Write every entry out again exactly, please, and skip the pictures.

Pictures paired with source code:
════════════════

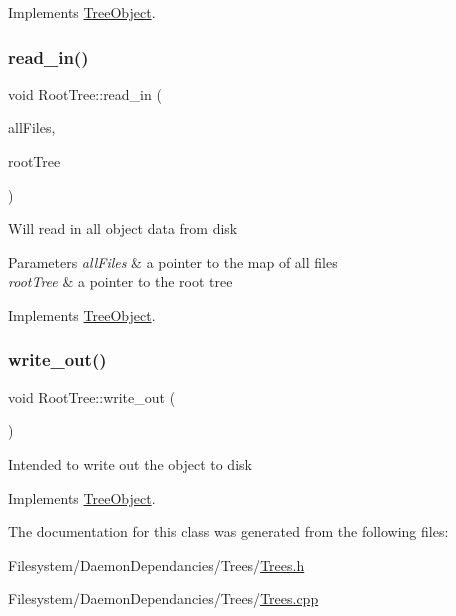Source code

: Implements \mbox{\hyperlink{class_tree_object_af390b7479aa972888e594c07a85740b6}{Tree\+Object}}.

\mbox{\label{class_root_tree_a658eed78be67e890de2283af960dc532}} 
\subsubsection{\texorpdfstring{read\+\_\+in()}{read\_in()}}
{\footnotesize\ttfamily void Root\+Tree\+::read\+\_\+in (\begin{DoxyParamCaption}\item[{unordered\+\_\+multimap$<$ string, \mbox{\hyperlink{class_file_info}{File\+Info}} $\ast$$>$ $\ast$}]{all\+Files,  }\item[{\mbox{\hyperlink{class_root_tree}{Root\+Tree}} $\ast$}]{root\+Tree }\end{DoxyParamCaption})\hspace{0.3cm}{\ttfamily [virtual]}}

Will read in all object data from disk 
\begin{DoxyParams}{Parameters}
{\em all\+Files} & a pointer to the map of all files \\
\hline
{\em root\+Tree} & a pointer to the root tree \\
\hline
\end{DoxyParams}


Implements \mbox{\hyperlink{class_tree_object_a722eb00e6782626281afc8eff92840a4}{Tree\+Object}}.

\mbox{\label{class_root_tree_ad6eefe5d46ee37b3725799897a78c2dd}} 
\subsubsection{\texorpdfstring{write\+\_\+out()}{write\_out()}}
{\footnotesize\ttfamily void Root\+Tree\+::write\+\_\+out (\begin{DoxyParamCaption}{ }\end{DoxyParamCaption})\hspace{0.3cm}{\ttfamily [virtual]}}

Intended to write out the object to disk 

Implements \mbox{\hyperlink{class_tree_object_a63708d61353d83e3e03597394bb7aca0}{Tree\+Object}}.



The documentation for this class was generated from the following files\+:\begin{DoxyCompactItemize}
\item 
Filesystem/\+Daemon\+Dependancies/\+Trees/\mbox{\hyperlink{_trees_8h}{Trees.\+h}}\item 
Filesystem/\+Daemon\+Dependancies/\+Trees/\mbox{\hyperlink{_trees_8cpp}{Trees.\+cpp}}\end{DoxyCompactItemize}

════════════════

### THE ANSWER
Source code

: Implements \mbox{\hyperlink{class_tree_object_af390b7479aa972888e594c07a85740b6}{Tree\+Object}}.

\mbox{\label{class_root_tree_a658eed78be67e890de2283af960dc532}} 
\subsubsection{\texorpdfstring{read\+\_\+in()}{read\_in()}}
{\footnotesize\ttfamily void Root\+Tree\+::read\+\_\+in (\begin{DoxyParamCaption}\item[{unordered\+\_\+multimap$<$ string, \mbox{\hyperlink{class_file_info}{File\+Info}} $\ast$$>$ $\ast$}]{all\+Files,  }\item[{\mbox{\hyperlink{class_root_tree}{Root\+Tree}} $\ast$}]{root\+Tree }\end{DoxyParamCaption})\hspace{0.3cm}{\ttfamily [virtual]}}

Will read in all object data from disk 
\begin{DoxyParams}{Parameters}
{\em all\+Files} & a pointer to the map of all files \\
\hline
{\em root\+Tree} & a pointer to the root tree \\
\hline
\end{DoxyParams}


Implements \mbox{\hyperlink{class_tree_object_a722eb00e6782626281afc8eff92840a4}{Tree\+Object}}.

\mbox{\label{class_root_tree_ad6eefe5d46ee37b3725799897a78c2dd}} 
\subsubsection{\texorpdfstring{write\+\_\+out()}{write\_out()}}
{\footnotesize\ttfamily void Root\+Tree\+::write\+\_\+out (\begin{DoxyParamCaption}{ }\end{DoxyParamCaption})\hspace{0.3cm}{\ttfamily [virtual]}}

Intended to write out the object to disk 

Implements \mbox{\hyperlink{class_tree_object_a63708d61353d83e3e03597394bb7aca0}{Tree\+Object}}.



The documentation for this class was generated from the following files\+:\begin{DoxyCompactItemize}
\item 
Filesystem/\+Daemon\+Dependancies/\+Trees/\mbox{\hyperlink{_trees_8h}{Trees.\+h}}\item 
Filesystem/\+Daemon\+Dependancies/\+Trees/\mbox{\hyperlink{_trees_8cpp}{Trees.\+cpp}}\end{DoxyCompactItemize}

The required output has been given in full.